Mass immigration has not delivered the economic growth successive U.K. governments claimed it would and has contributed to rising pressure on public services, Britain’s former immigration minister, Robert Jenrick, has claimed in a report written in collaboration with a leading think tank.
The report by the Center for Policy Studies published this week offers several findings that challenge the Western liberal narrative that mass immigration fuels economic growth, provides a fiscal benefit, and is a force for good for European nations.
“The scale and composition of recent migration have failed to deliver the significant economic and fiscal benefits its advocates promised, while putting enormous pressure on housing, public services, and infrastructure,” it states.
The study found that net migration accounted for 89 percent of the 1.34 million increase in England’s housing deficit over the last decade, resulting in a housing shortage and pushing house prices to a record property-price-to-salary ratio.
It warned that Britain would have to build a home every five minutes night and day just to cope with the current levels of immigration. The 515,000 homes needed every year would be the equivalent of adding a city the size of Cardiff to the U.K. every year.
In an accompanying video, the co-authors explained that cumulative net migration in the 25 years leading up to former Labour Prime Minister Tony Blair’s 1997 election victory had been just 68,000. In the 25 years to follow, cumulative net migration was at least 5.8 million.
“A total of 1.2 million people arrived in the U.K. last year. That means 1 in 60 people living in the U.K. today only arrived in the last 12 months,” the video states.
Non-EU migration to Britain has sky-rocketed following Brexit, but the overwhelming majority of new arrivals are not heading to the U.K. to work, and therefore pay taxes and boost the economy. Just 15 percent of those arriving from outside the European Union in the last 5 years came on a work visa.
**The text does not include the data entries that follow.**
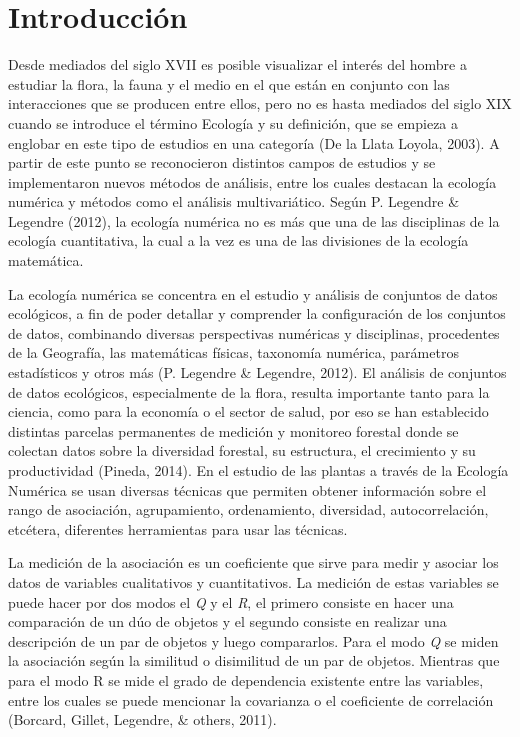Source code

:\documentclass[11pt,]{article}
\begin{document}
\vskip 6.5pt


\noindent  \section{Introducción}\label{introducciuxf3n}

Desde mediados del siglo XVII es posible visualizar el interés del
hombre a estudiar la flora, la fauna y el medio en el que están en
conjunto con las interacciones que se producen entre ellos, pero no es
hasta mediados del siglo XIX cuando se introduce el término Ecología y
su definición, que se empieza a englobar en este tipo de estudios en una
categoría (De la Llata Loyola, 2003). A partir de este punto se
reconocieron distintos campos de estudios y se implementaron nuevos
métodos de análisis, entre los cuales destacan la ecología numérica y
métodos como el análisis multivariático. Según P. Legendre \& Legendre
(2012), la ecología numérica no es más que una de las disciplinas de la
ecología cuantitativa, la cual a la vez es una de las divisiones de la
ecología matemática.

La ecología numérica se concentra en el estudio y análisis de conjuntos
de datos ecológicos, a fin de poder detallar y comprender la
configuración de los conjuntos de datos, combinando diversas
perspectivas numéricas y disciplinas, procedentes de la Geografía, las
matemáticas físicas, taxonomía numérica, parámetros estadísticos y otros
más (P. Legendre \& Legendre, 2012). El análisis de conjuntos de datos
ecológicos, especialmente de la flora, resulta importante tanto para la
ciencia, como para la economía o el sector de salud, por eso se han
establecido distintas parcelas permanentes de medición y monitoreo
forestal donde se colectan datos sobre la diversidad forestal, su
estructura, el crecimiento y su productividad (Pineda, 2014). En el
estudio de las plantas a través de la Ecología Numérica se usan diversas
técnicas que permiten obtener información sobre el rango de asociación,
agrupamiento, ordenamiento, diversidad, autocorrelación, etcétera,
diferentes herramientas para usar las técnicas.

La medición de la asociación es un coeficiente que sirve para medir y
asociar los datos de variables cualitativos y cuantitativos. La medición
de estas variables se puede hacer por dos modos el \emph{Q} y el
\emph{R}, el primero consiste en hacer una comparación de un dúo de
objetos y el segundo consiste en realizar una descripción de un par de
objetos y luego compararlos. Para el modo \emph{Q} se miden la
asociación según la similitud o disimilitud de un par de objetos.
Mientras que para el modo R se mide el grado de dependencia existente
entre las variables, entre los cuales se puede mencionar la covarianza o
el coeficiente de correlación (Borcard, Gillet, Legendre, \& others,
2011).
\end{document}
The hard-hitting video also revealed that Britain’s population increased by 8 million people between 2001 and 2021, of which 7 million were due to mass immigration.
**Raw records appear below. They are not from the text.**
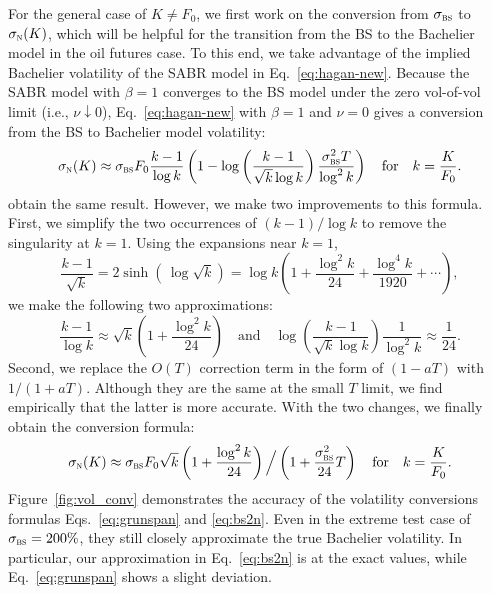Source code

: \documentclass[a4paper,review]{elsarticle}
\newcommand{\qtext}[2][\quad]{#1\text{#2}#1}
\newcommand{\sigman}{\sigma_\textsc{n}}
\newcommand{\sigmabs}{\sigma_\textsc{bs}}
\newcommand{\vov}{\nu}
\begin{document}
For the general case of $K\neq F_0$, we first work on the conversion from $\sigmabs$ to $\sigman(K)$, which will be helpful for the transition from the BS to the Bachelier model in the oil futures case. To this end, we take advantage of the implied Bachelier volatility of the SABR model in Eq.~\eqref{eq:hagan-new}. Because the SABR model with $\beta=1$ converges to the BS model under the zero vol-of-vol limit (i.e., $\vov\downarrow 0$), Eq.~\eqref{eq:hagan-new} with $\beta=1$ and $\vov=0$ gives a conversion from the BS to Bachelier model volatility:
\begin{equation} \label{eq:grunspan}
\sigman(K) \approx \sigmabs F_0 \frac{k-1}{\log k} \left(1 - 
\log \left(\frac{k-1}{\sqrt{k}\log k}\right) \frac{\sigmabs^2 T}{\log^2 k}\right) \qtext{for} k=\frac{K}{F_0}.
\end{equation}
\citet[Corollary~2]{grunspan2011note} obtain the same result. However, we make two improvements to this formula. First, we simplify the two occurrences of $(k-1)/\log k$ to remove the singularity at $k=1$. Using the expansions near $k=1$,
$$\frac{k - 1}{\sqrt{k}} = 2\sinh\left(\,\log \sqrt{k}\right) = \log k \left(1+ \frac{\log^2 k}{24} +\frac{\log^4 k}{1920} + \cdots \right),
$$
we make the following two approximations:
$$ \frac{k-1}{\log k} \approx \sqrt{k}\left(1+\frac{\log^2 k}{24}\right) \qtext{and}
\log \left(\frac{k-1}{\sqrt{k}\log k}\right) \frac{1}{\log^2 k} \approx \frac{1}{24}.
$$
Second, we replace the $O(T)$ correction term in the form of $(1-aT)$ with $1/(1+aT)$. Although they are the same at the small $T$ limit, we find empirically that the latter is more accurate. 
With the two changes, we finally obtain the conversion formula:
\begin{equation} \label{eq:bs2n}
\sigman(K) \approx \sigmabs F_0 \sqrt{k}\left(1+\frac{\log^2 k}{24}\right) \Big/ \left(1 + \frac{\sigmabs^2}{24} T \right) \qtext{for} k=\frac{K}{F_0}.
\end{equation}
Figure~\ref{fig:vol_conv} demonstrates the accuracy of the volatility conversions formulas Eqs.~\eqref{eq:grunspan} and \eqref{eq:bs2n}. Even in the extreme test case of $\sigmabs=200\%$, they still closely approximate the true Bachelier volatility. In particular, our approximation in Eq.~\eqref{eq:bs2n} is at the exact values, while Eq.~\eqref{eq:grunspan} shows a slight deviation.
\end{document}
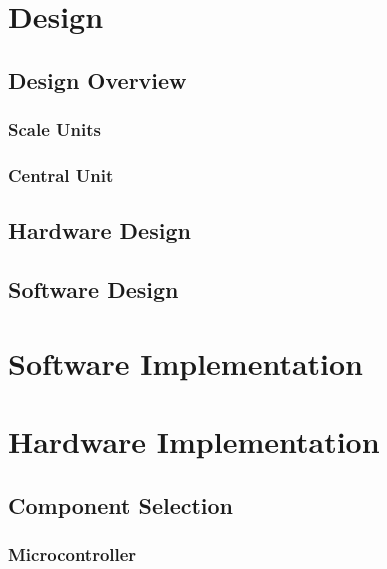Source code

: \documentclass{l3proj}
\begin{document}
\chapter{Design}
\label{chap:design}

\section{Design Overview}



\subsection{Scale Units}
\label{sec:scale}


\subsection{Central Unit}
\label{sec:central}


\section{Hardware Design}



\section{Software Design}

\chapter{Software Implementation}
\label{chap:software impl}

\chapter{Hardware Implementation}


\section{Component Selection}

\subsection{Microcontroller}

\end{document}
“That’s the equivalent of the combined populations of Birmingham, Manchester, Belfast, Cardiff, Edinburgh, Glasgow, Leeds, Leicester, Liverpool, Newcastle, Peterborough, Ipswich, Norwich, Luton, and Bradford,” it states.
The report found that mass immigration had “not delivered significant growth in GDP per capita,” and had increased pressures on critical infrastructure “from roads to GP surgeries.”
It also provided details on the difference in the quality of immigration around the world, highlighting that migrants from the Middle East, North Africa, and Turkey are “almost twice as likely to be economically inactive as someone born in the U.K.”
Similarly, migrants from Somalia and Pakistan typically pay between four and nine times less in income tax than those from Canada, Singapore, and Australia.
The report offered 30 recommended measures the government should implement to “take back control” of mass immigration, including stricter rules on the rights of overseas students to remain in Britain once they’ve finished their initial studies.
It also called for splitting up the Home Office, the U.K.’s interior ministry, and establishing a separate Department of Border Security and Immigration Control dedicated to the issue.
Other recommendations included the setting of an annual cap on visas in specific industries, namely health and social care, which typically offer lower wages and entice migrants to take these jobs in order to come to Britain; reaffirming a national commitment to return net migration to the historical norm of the tens of thousands; and scrapping the Shortage Occupation List, which exempts certain overseas applicants from meeting stricter criteria for visas.
Commenting on the report, Jenrick explained how he had resigned as an immigration minister in December last year because he “refused to be another politician who broke their promise to reduce immigration.”
At the time of his resignation, Jenrick cited the government’s Rwanda policy as the primary reason for his departure, insisting the legislation did not go far enough and would not be able to effectively reduce illegal immigration into Britain.